• _What to work on_
Return only that part of the material below which starts with the line containing "text of each tweet." and goes on through the line containing "tuple in Python.", restated exactly.
BEGIN Supplied data
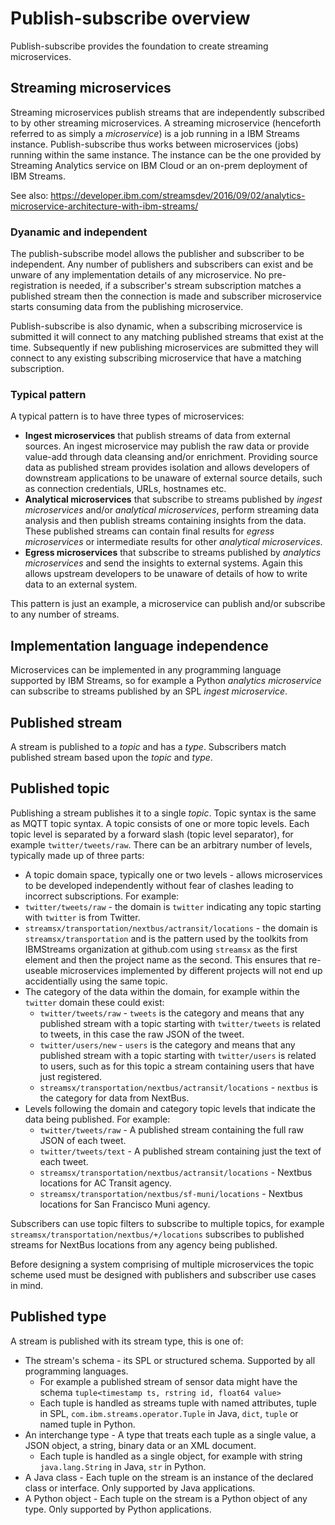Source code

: # Publish-subscribe overview
Publish-subscribe provides the foundation to create streaming microservices.
## Streaming microservices
Streaming microservices publish streams that are independently subscribed to by other streaming microservices.
A streaming microservice (henceforth referred to as simply a *microservice*) is a job running in a IBM Streams instance.
Publish-subscribe thus works between microservices (jobs) running within the same instance. The instance can be the one provided by
Streaming Analytics service on IBM Cloud or an on-prem deployment of IBM Streams.

See also: https://developer.ibm.com/streamsdev/2016/09/02/analytics-microservice-architecture-with-ibm-streams/

### Dyanamic and independent
The publish-subscribe model allows the publisher and subscriber to be independent. Any number of publishers and subscribers can exist and be unware of any implementation details of any microservice. No pre-registration is needed, if a subscriber's stream subscription matches a published stream then the connection is made and subscriber microservice starts consuming data from the publishing microservice.

Publish-subscribe is also dynamic, when a subscribing microservice is submitted it will connect to any matching published streams that exist at the time. Subsequently if new publishing microservices are submitted they will connect to any existing subscribing microservice that have a matching subscription.

### Typical pattern
A typical pattern is to have three types of microservices:
 * **Ingest microservices** that publish streams of data from external sources. An ingest microservice may publish the raw data or
 provide value-add through data cleansing and/or enrichment. Providing source data as published stream provides isolation and
 allows developers of downstream applications to be unaware of external source details, such as connection credentials, URLs, hostnames etc.
 * **Analytical microservices** that subscribe to streams published by _ingest microservices_ and/or _analytical microservices_, perform streaming data analysis and then
 publish streams containing insights from the data. These published streams can contain final results for _egress microservices_
 or intermediate results for other _analytical microservices_. 
 * **Egress microservices** that subscribe to streams published by _analytics microservices_ and send the insights to external systems.
 Again this allows upstream developers to be unaware of details of how to write data to an external system.
 
 This pattern is just an example, a microservice can publish and/or subscribe to any number of streams.
 
 ## Implementation language independence
 Microservices can be implemented in any programming language supported by IBM Streams, so for example a Python
 _analytics microservice_ can subscribe to streams published by an SPL _ingest microservice_.
 
 ## Published stream
 
 A stream is published to a *topic* and has a *type*. Subscribers match published stream based upon the _topic_ and _type_.
 
 ## Published topic
Publishing a stream publishes it to a single _topic_. Topic syntax is the same as MQTT topic syntax. A topic consists of one or more topic levels. Each topic level is separated by a forward slash (topic level separator), for example `twitter/tweets/raw`. There can be an arbitrary number of levels, typically made up of three parts:
  * A topic domain space, typically one or two levels - allows microservices to be developed independently without fear of clashes leading to incorrect subscriptions. For example:
   * `twitter/tweets/raw` - the domain is `twitter` indicating any topic starting with `twitter` is from Twitter.
   * `streamsx/transportation/nextbus/actransit/locations` - the domain is `streamsx/transportation` and is the pattern used by the toolkits from IBMStreams organization at github.com using `streamsx` as the first element and then the project name as the second. This ensures that re-useable microservices implemented by different projects will not end up accidentially using the same topic.
  * The category of the data within the domain, for example within the `twitter` domain these could exist:
    * `twitter/tweets/raw` - `tweets` is the category and means that any published stream with a topic starting with `twitter/tweets` is related to tweets, in this case the raw JSON of the tweet.
    * `twitter/users/new` - `users` is the category and means that any published stream with a topic starting with `twitter/users` is related to users, such as for this topic a stream containing users that have just registered.
    * `streamsx/transportation/nextbus/actransit/locations` - `nextbus` is the category for data from NextBus.
  * Levels following the domain and category topic levels that indicate the data being published. For example:
    * `twitter/tweets/raw` - A published stream containing the full raw JSON of each tweet.
    * `twitter/tweets/text` - A published stream containing just the text of each tweet.
    * `streamsx/transportation/nextbus/actransit/locations` - Nextbus locations for AC Transit agency.
    * `streamsx/transportation/nextbus/sf-muni/locations` -  Nextbus locations for San Francisco Muni agency.
    
 Subscribers can use topic filters to subscribe to multiple topics, for example `streamsx/transportation/nextbus/+/locations` subscribes
 to published streams for NextBus locations from any agency being published.
 
Before designing a system comprising of multiple microservices the topic scheme used must be designed with publishers and subscriber use cases in mind.

## Published type
A stream is published with its stream type, this is one of:
  * The stream's schema - its SPL or structured schema. Supported by all programming languages.
    * For example a published stream of sensor data might have the schema `tuple<timestamp ts, rstring id, float64 value>`
    * Each tuple is handled as streams tuple with named attributes, tuple in SPL, `com.ibm.streams.operator.Tuple` in Java, `dict`, `tuple` or named tuple in Python.
  * An interchange type - A type that treats each tuple as a single value, a JSON object, a string, binary data or an XML document.
    * Each tuple is handled as a single object, for example with string `java.lang.String` in Java, `str` in Python.
  * A Java class - Each tuple on the stream is an instance of the declared class or interface. Only supported by Java applications.
  * A Python object - Each tuple on the stream is a Python object of any type. Only supported by Python applications.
END Supplied data
• _Output of the task_
    * `twitter/tweets/text` - A published stream containing just the text of each tweet.
    * `streamsx/transportation/nextbus/actransit/locations` - Nextbus locations for AC Transit agency.
    * `streamsx/transportation/nextbus/sf-muni/locations` -  Nextbus locations for San Francisco Muni agency.
    
 Subscribers can use topic filters to subscribe to multiple topics, for example `streamsx/transportation/nextbus/+/locations` subscribes
 to published streams for NextBus locations from any agency being published.
 
Before designing a system comprising of multiple microservices the topic scheme used must be designed with publishers and subscriber use cases in mind.

## Published type
A stream is published with its stream type, this is one of:
  * The stream's schema - its SPL or structured schema. Supported by all programming languages.
    * For example a published stream of sensor data might have the schema `tuple<timestamp ts, rstring id, float64 value>`
    * Each tuple is handled as streams tuple with named attributes, tuple in SPL, `com.ibm.streams.operator.Tuple` in Java, `dict`, `tuple` or named tuple in Python.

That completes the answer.